The Authority had sponsored three cat bonds through its Embarcadero Re vehicle, the $150m Embarcadero Re Ltd. (Series 2011-1), the $150m Embarcadero Re Ltd. (Series 2012-1) and the $300m Embarcadero Re Ltd. (Series 2012-2). Prior to Embarcadero the Authority had been the beneficiary of a number of other cat bonds dating back at least as far as 2001 with Western Capital Ltd..
The Embarcadero Re 2012-1 and 2012-2 cat bonds both mature in 2015, having both been three year deals. The 2012-1 cat bond matures in February 2015 and the 2012-2 in August. This first Ursa Re issuance will go a long way towards replacing the two deals, which could see the CEA upsizing the cat bond if ILS investor appetite allows.
The Embarcadero Re special purpose insurer looks destined to not be used again and the California Earthquake Authority has set up a new Bermuda based SPI, called Ursa Re Ltd., which will be used for this issuance, we understand. The Authority is targeting $350m of fully-collateralized reinsurance cover from the capital markets with this deal, which would make this its largest cat bond to date.
Ursa Re Ltd. is seeking to issue two tranches of notes for the CEA in this deal, one Class A tranche and one Class B. The transaction is targeting an issuance of at least $350m which will be split between the two tranches as $150m of Class A notes and $200m of Class B.

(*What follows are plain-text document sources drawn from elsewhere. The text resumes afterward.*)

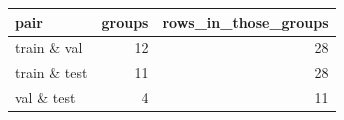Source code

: \begin{tabular}{lrr}
\toprule
pair & groups & rows\_in\_those\_groups \\
\midrule
train \& val & 12 & 28 \\
train \& test & 11 & 28 \\
val \& test & 4 & 11 \\
\bottomrule
\end{tabular}
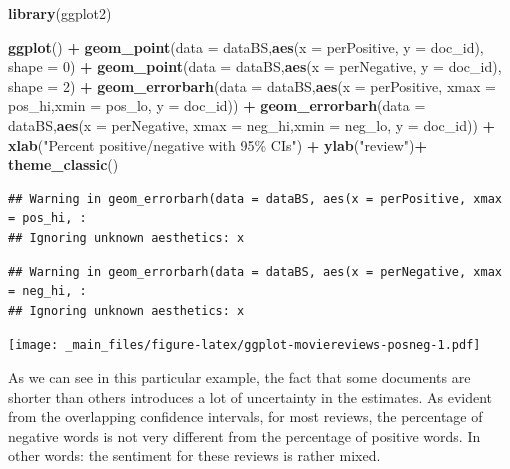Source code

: \documentclass[
]{book}
\newenvironment{Shaded}{\begin{snugshade}}{\end{snugshade}}
\newcommand{\AttributeTok}[1]{\textcolor[rgb]{0.13,0.29,0.53}{#1}}
\newcommand{\DecValTok}[1]{\textcolor[rgb]{0.00,0.00,0.81}{#1}}
\newcommand{\FunctionTok}[1]{\textcolor[rgb]{0.13,0.29,0.53}{\textbf{#1}}}
\newcommand{\NormalTok}[1]{#1}
\newcommand{\SpecialCharTok}[1]{\textcolor[rgb]{0.81,0.36,0.00}{\textbf{#1}}}
\newcommand{\StringTok}[1]{\textcolor[rgb]{0.31,0.60,0.02}{#1}}
\begin{document}
\begin{Shaded}
\begin{Highlighting}[]
\FunctionTok{library}\NormalTok{(ggplot2)}

\FunctionTok{ggplot}\NormalTok{() }\SpecialCharTok{+}
 \FunctionTok{geom\_point}\NormalTok{(}\AttributeTok{data =}\NormalTok{ dataBS,}\FunctionTok{aes}\NormalTok{(}\AttributeTok{x =}\NormalTok{ perPositive, }\AttributeTok{y =}\NormalTok{ doc\_id), }\AttributeTok{shape =} \DecValTok{0}\NormalTok{) }\SpecialCharTok{+}
 \FunctionTok{geom\_point}\NormalTok{(}\AttributeTok{data =}\NormalTok{ dataBS,}\FunctionTok{aes}\NormalTok{(}\AttributeTok{x =}\NormalTok{ perNegative, }\AttributeTok{y =}\NormalTok{ doc\_id), }\AttributeTok{shape =} \DecValTok{2}\NormalTok{) }\SpecialCharTok{+}
 \FunctionTok{geom\_errorbarh}\NormalTok{(}\AttributeTok{data =}\NormalTok{ dataBS,}\FunctionTok{aes}\NormalTok{(}\AttributeTok{x =}\NormalTok{ perPositive, }\AttributeTok{xmax =}\NormalTok{ pos\_hi,}\AttributeTok{xmin =}\NormalTok{ pos\_lo, }\AttributeTok{y =}\NormalTok{ doc\_id)) }\SpecialCharTok{+}
 \FunctionTok{geom\_errorbarh}\NormalTok{(}\AttributeTok{data =}\NormalTok{ dataBS,}\FunctionTok{aes}\NormalTok{(}\AttributeTok{x =}\NormalTok{ perNegative, }\AttributeTok{xmax =}\NormalTok{ neg\_hi,}\AttributeTok{xmin =}\NormalTok{ neg\_lo, }\AttributeTok{y =}\NormalTok{ doc\_id)) }\SpecialCharTok{+}
 \FunctionTok{xlab}\NormalTok{(}\StringTok{"Percent positive/negative with 95\% CIs"}\NormalTok{) }\SpecialCharTok{+}
 \FunctionTok{ylab}\NormalTok{(}\StringTok{"review"}\NormalTok{)}\SpecialCharTok{+}
 \FunctionTok{theme\_classic}\NormalTok{()}
\end{Highlighting}
\end{Shaded}

\begin{verbatim}
## Warning in geom_errorbarh(data = dataBS, aes(x = perPositive, xmax = pos_hi, :
## Ignoring unknown aesthetics: x
\end{verbatim}

\begin{verbatim}
## Warning in geom_errorbarh(data = dataBS, aes(x = perNegative, xmax = neg_hi, :
## Ignoring unknown aesthetics: x
\end{verbatim}

\texttt{[image: \_main\_files/figure-latex/ggplot-moviereviews-posneg-1.pdf]}

As we can see in this particular example, the fact that some documents are shorter than others introduces a lot of uncertainty in the estimates. As evident from the overlapping confidence intervals, for most reviews, the percentage of negative words is not very different from the percentage of positive words. In other words: the sentiment for these reviews is rather mixed.
\end{document}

The proceeds of the sale of the two tranches of notes will be used to collateralize reinsurance contracts for the CEA, to provide it with a source of fully-collateralized, capital markets backed California earthquake reinsurance protection.
We understand that both of the tranches of notes issued by Ursa Re Ltd. will be structured featuring an indemnity trigger and the protection they afford the CEA will be on an annual aggregate basis. The term of the cat bond will be three years, with maturity due in December 2017.
The $150m Class A tranche of notes feature an initial attachment probability of 1.29% and an initial expected loss of 1.2%. The $200m of Class B notes are a higher risk layer of protection, featuring an initial attachment probability of 2.9% and an initial expected loss of 2.62%. We’re told that each of the two tranches issued will cover a percentage of a corresponding layer of the CEA’s reinsurance program.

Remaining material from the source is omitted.